Follow

How To: Configure High Availability for the Interset 3.1.5 Platform

WE STRONGLY RECOMMEND USING THE ATTACHED FILES THAT CAN BE MODIFIED TO MEET ENVIRONMENT

 

Infrastructure

This article is written assuming a 9 server infrastructure, and will utilize the roles outlined below:

Note: zk = zookeeper

ha-ft-reporting (investigator)
ha-ft-analytics (zk server1, hdfs journalnode1, spark master1, ingest, analytics, investigator)

ha-ft-master01 (zk server2, hdfs zk failover controller1, hdfs journalnode2, namenode1, hbase master1)
ha-ft-master02 (zk server3, hdfs zk failover controller2, hdfs journalnode3, namenode2, hbase master2)

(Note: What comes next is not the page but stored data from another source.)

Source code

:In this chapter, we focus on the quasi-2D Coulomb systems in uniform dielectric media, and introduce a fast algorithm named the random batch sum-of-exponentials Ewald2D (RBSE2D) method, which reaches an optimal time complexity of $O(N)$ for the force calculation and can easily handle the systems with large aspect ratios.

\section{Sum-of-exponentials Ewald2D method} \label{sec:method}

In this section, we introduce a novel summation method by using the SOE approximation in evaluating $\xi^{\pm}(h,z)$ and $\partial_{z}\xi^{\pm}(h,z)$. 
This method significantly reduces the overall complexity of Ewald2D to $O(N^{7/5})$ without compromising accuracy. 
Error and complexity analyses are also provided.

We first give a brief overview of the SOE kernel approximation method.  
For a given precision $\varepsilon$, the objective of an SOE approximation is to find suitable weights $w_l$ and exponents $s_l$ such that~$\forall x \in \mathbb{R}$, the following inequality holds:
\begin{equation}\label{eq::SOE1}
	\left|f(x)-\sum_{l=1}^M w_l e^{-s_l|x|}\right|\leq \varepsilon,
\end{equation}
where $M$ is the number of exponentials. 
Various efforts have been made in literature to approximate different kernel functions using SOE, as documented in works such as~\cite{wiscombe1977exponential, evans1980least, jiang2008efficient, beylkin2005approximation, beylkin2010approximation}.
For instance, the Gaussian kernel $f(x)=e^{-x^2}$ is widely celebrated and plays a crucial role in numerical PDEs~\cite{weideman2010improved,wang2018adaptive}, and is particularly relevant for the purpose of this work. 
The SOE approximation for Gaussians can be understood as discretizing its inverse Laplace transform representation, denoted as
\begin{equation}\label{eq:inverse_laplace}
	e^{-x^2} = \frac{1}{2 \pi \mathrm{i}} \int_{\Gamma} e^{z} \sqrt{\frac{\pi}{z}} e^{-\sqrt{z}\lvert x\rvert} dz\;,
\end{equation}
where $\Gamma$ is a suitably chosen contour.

ha-ft-data01 (hdfs data1, regionserver1, spark worker1)
ha-ft-data02 (hdfs data2, regionserver2, spark worker2)
ha-ft-data03 (hdfs data3, regionserver3, spark worker3)
ha-ft-data04 (hdfs data4, regionserver4, spark worker4)
ha-ft-data05 (hdfs data5, regionserver5, spark worker5)

 

Configuration Steps:

- These steps assume that hadoop, hbase, spark, and interset archives have already been extracted to /opt/interset and had symlinks created as per the Deployment Guide.
- Use Analytics/Reporting Setup Notes as reference, but note that Zookeeper installation is also required (which is not the case in the Deployment Guide)
- Follow normal system prep, ensure interset can ssh between all servers

 

Install/configure ZooKeeper

cd /opt/interset
wget http://mirror.csclub.uwaterloo.ca/apache/zookeeper/zookeeper-3.4.6/zookeeper-3.4.6.tar.gz
tar xvf zookeeper-3.4.6.tar.gz
sudo ln -s zookeeper-3.4.6 zookeeper
sudo mkdir -p /data/interset/zookeeper
sudo chown interset:interset /data/interset/zookeeper
cp /opt/interset/conf/zookeeper/zkEnv.sh /opt/interset/zookeeper/bin/
cp /opt/interset/conf/zookeeper/zookeeper /opt/interset/zookeeper/bin/
cp /opt/interset/conf/zookeeper/zoo.cfg /opt/interset/zookeeper/conf/zoo.cfg
sudo ln -s /opt/interset/zookeeper/bin/zookeeper /etc/init.d/
sudo chkconfig --add zookeeper

Modify zoo.cfg
- Modify autopurge.snapRetainCount to 10 (keeps 10 snapshots)
- Modify autopurge.purgeInterval to 6 (deletes a snapshot every 6 hours)
- Update server names, keep default ports
- Modify tickTime to 2000
- Modify dataDir to /data/interset/zookeeper
- Modify clientPort to 2181

Create and modify /data/interset/zookeeper/myid
- This should be new file called "myid" that references the node # for the server.
- Add node #, (e.g. ha-ft-analytics is 1, ha-ft-master01 is 2, ha-ft-master02 is 3)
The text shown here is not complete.